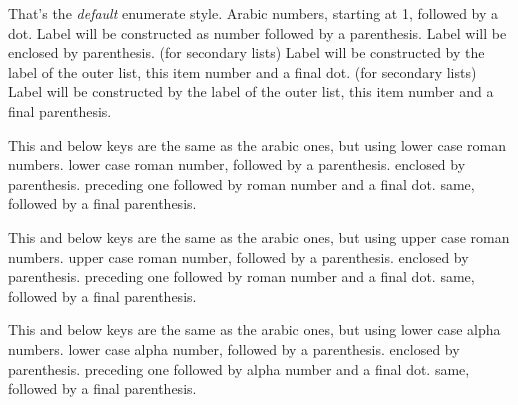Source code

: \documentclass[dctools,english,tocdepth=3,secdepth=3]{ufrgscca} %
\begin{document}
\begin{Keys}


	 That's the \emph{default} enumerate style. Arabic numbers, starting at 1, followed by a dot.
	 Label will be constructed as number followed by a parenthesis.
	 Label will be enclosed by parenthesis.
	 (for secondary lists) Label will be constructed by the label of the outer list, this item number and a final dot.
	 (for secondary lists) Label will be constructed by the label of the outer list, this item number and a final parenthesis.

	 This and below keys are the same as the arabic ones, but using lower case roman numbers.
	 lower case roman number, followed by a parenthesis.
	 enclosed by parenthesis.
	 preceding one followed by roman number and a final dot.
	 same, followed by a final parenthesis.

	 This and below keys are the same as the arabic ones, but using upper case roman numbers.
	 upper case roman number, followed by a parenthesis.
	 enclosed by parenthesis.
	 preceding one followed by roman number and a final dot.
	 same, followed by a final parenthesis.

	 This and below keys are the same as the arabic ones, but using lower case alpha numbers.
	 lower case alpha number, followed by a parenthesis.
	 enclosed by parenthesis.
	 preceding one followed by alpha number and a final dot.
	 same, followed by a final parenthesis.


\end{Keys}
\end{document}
********************
▸ **Problem statement**
Without the pictures, return the whole of the data exactly as given.

▸ **The answer**
Source code

: \documentclass[dctools,english,tocdepth=3,secdepth=3]{ufrgscca} %
\begin{document}
\begin{Keys}


	 That's the \emph{default} enumerate style. Arabic numbers, starting at 1, followed by a dot.
	 Label will be constructed as number followed by a parenthesis.
	 Label will be enclosed by parenthesis.
	 (for secondary lists) Label will be constructed by the label of the outer list, this item number and a final dot.
	 (for secondary lists) Label will be constructed by the label of the outer list, this item number and a final parenthesis.

	 This and below keys are the same as the arabic ones, but using lower case roman numbers.
	 lower case roman number, followed by a parenthesis.
	 enclosed by parenthesis.
	 preceding one followed by roman number and a final dot.
	 same, followed by a final parenthesis.

	 This and below keys are the same as the arabic ones, but using upper case roman numbers.
	 upper case roman number, followed by a parenthesis.
	 enclosed by parenthesis.
	 preceding one followed by roman number and a final dot.
	 same, followed by a final parenthesis.

	 This and below keys are the same as the arabic ones, but using lower case alpha numbers.
	 lower case alpha number, followed by a parenthesis.
	 enclosed by parenthesis.
	 preceding one followed by alpha number and a final dot.
	 same, followed by a final parenthesis.


\end{Keys}
\end{document}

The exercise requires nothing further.